## Task requirements
Every line of the data that contains the string "media" must be copied.

---------- Exercise materials

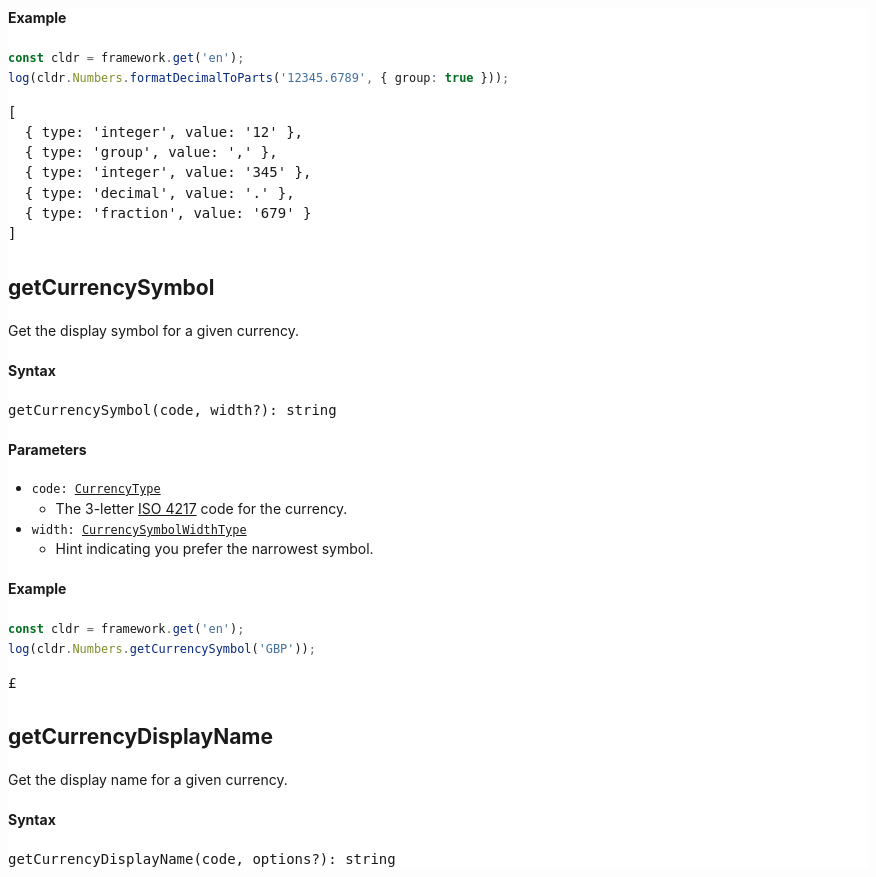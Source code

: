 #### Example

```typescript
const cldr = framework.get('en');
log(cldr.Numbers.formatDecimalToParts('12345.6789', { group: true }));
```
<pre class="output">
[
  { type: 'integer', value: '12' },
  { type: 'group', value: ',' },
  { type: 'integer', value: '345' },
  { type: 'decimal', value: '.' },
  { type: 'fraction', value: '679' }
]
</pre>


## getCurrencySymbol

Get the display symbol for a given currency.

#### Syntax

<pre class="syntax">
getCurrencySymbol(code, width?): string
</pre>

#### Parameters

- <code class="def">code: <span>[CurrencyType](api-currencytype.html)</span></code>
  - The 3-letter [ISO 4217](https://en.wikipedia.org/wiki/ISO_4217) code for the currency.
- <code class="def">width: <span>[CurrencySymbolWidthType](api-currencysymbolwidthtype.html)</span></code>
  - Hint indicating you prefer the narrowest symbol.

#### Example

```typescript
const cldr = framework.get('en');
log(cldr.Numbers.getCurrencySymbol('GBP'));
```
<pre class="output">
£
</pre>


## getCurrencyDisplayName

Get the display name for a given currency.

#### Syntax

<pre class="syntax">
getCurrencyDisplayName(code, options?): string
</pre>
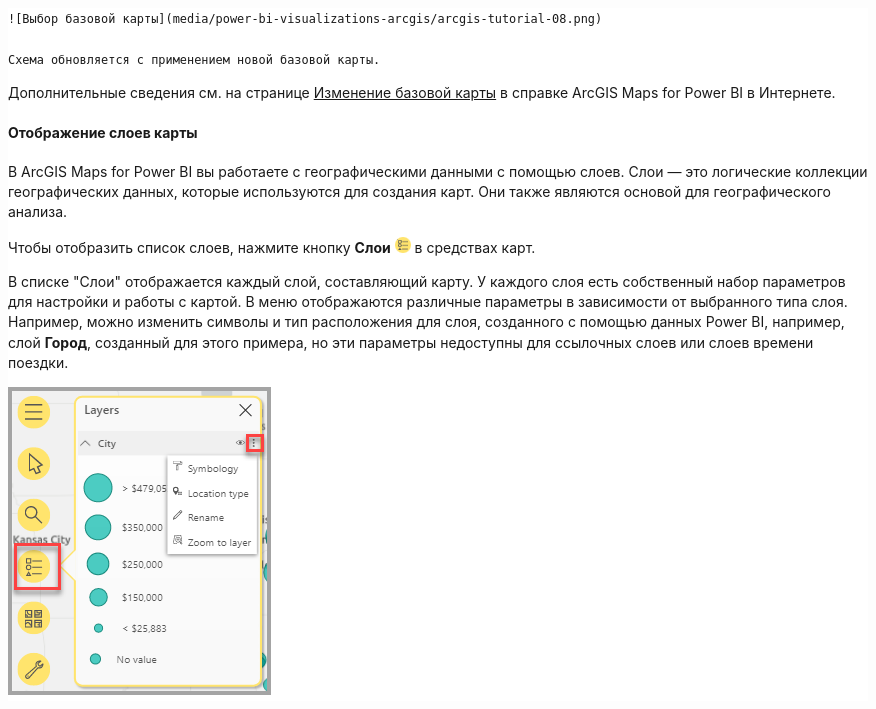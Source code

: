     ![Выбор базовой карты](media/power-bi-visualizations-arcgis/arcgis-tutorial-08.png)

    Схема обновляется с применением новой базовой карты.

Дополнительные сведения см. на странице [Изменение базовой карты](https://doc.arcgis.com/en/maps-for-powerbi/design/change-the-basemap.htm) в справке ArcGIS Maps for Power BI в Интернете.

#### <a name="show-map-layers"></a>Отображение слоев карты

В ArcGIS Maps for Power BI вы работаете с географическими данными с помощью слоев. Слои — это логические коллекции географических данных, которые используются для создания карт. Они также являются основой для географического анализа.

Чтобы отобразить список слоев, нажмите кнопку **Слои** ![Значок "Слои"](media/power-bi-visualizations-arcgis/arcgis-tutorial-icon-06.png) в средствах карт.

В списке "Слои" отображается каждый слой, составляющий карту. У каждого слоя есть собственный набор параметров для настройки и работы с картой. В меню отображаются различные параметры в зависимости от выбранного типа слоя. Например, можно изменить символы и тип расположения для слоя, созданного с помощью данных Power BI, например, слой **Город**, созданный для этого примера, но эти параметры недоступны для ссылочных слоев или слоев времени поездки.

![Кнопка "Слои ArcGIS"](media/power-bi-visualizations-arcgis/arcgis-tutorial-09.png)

--------------------
---------- Exercise materials

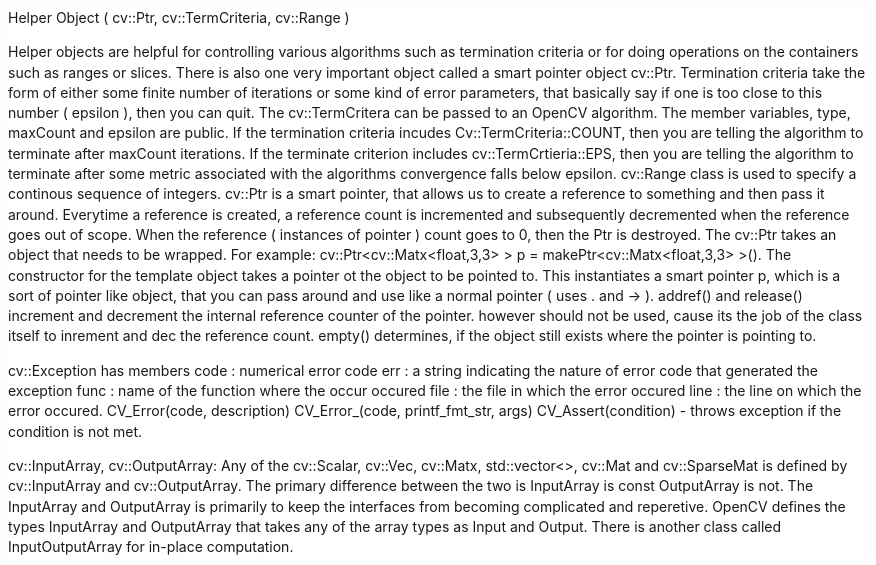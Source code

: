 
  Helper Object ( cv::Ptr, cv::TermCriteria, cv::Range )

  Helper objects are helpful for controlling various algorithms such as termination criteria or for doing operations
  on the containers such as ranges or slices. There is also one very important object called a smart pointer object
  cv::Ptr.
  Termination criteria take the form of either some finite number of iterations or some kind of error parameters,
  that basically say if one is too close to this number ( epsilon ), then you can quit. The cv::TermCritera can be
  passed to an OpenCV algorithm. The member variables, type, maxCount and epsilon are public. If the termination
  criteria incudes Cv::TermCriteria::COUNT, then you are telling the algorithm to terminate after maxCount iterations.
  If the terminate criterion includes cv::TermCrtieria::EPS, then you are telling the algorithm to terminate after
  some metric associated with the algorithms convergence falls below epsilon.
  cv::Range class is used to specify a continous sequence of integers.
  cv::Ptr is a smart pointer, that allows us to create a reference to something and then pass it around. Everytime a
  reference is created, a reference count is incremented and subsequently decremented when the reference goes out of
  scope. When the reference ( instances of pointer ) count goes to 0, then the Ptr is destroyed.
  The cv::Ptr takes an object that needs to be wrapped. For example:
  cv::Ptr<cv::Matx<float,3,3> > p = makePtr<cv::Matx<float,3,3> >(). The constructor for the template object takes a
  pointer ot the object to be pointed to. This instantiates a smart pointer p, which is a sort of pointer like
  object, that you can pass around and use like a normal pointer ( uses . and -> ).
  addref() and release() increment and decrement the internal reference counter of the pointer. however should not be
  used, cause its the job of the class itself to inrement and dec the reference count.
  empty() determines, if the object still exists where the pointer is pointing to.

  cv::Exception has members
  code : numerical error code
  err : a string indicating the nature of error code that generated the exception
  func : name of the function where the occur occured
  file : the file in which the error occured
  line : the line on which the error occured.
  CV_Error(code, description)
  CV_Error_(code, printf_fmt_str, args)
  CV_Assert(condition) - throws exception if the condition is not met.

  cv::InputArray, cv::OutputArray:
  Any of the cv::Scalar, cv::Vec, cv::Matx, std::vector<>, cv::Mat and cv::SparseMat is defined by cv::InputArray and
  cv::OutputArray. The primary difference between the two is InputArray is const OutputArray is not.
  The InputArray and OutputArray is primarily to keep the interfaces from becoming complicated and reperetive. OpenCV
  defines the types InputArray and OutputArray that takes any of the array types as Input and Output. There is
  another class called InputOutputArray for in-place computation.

--------------------

## Expected output
:     ![Выбор базовой карты](media/power-bi-visualizations-arcgis/arcgis-tutorial-08.png)
Чтобы отобразить список слоев, нажмите кнопку **Слои** ![Значок "Слои"](media/power-bi-visualizations-arcgis/arcgis-tutorial-icon-06.png) в средствах карт.
![Кнопка "Слои ArcGIS"](media/power-bi-visualizations-arcgis/arcgis-tutorial-09.png)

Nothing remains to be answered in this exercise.